**Task requirements:** Print the listing exactly as it stands, and skip any pictures in it.

**Dataset excerpts:**
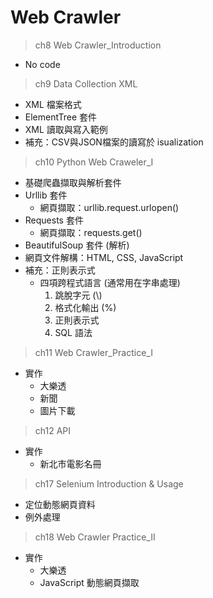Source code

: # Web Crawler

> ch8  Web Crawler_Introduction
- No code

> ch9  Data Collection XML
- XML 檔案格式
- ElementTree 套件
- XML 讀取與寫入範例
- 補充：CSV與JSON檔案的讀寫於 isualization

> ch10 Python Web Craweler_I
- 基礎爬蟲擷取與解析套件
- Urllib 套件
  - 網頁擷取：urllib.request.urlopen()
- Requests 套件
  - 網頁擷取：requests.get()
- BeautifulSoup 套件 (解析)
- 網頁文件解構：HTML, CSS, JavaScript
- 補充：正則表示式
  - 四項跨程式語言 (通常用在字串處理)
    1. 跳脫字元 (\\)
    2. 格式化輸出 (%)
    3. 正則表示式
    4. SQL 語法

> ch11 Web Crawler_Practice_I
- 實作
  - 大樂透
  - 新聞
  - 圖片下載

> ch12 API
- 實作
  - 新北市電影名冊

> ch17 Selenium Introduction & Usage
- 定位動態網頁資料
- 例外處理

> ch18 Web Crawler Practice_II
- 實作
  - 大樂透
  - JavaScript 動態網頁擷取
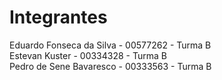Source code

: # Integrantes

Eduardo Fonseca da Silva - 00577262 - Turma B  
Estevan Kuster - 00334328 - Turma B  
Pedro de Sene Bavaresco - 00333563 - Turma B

**Response:**
Source code

: # Web Crawler

> ch8  Web Crawler_Introduction
- No code

> ch9  Data Collection XML
- XML 檔案格式
- ElementTree 套件
- XML 讀取與寫入範例
- 補充：CSV與JSON檔案的讀寫於 isualization

> ch10 Python Web Craweler_I
- 基礎爬蟲擷取與解析套件
- Urllib 套件
  - 網頁擷取：urllib.request.urlopen()
- Requests 套件
  - 網頁擷取：requests.get()
- BeautifulSoup 套件 (解析)
- 網頁文件解構：HTML, CSS, JavaScript
- 補充：正則表示式
  - 四項跨程式語言 (通常用在字串處理)
    1. 跳脫字元 (\\)
    2. 格式化輸出 (%)
    3. 正則表示式
    4. SQL 語法

> ch11 Web Crawler_Practice_I
- 實作
  - 大樂透
  - 新聞
  - 圖片下載

> ch12 API
- 實作
  - 新北市電影名冊

> ch17 Selenium Introduction & Usage
- 定位動態網頁資料
- 例外處理

> ch18 Web Crawler Practice_II
- 實作
  - 大樂透
  - JavaScript 動態網頁擷取
Source code

: # Integrantes

Eduardo Fonseca da Silva - 00577262 - Turma B  
Estevan Kuster - 00334328 - Turma B  
Pedro de Sene Bavaresco - 00333563 - Turma B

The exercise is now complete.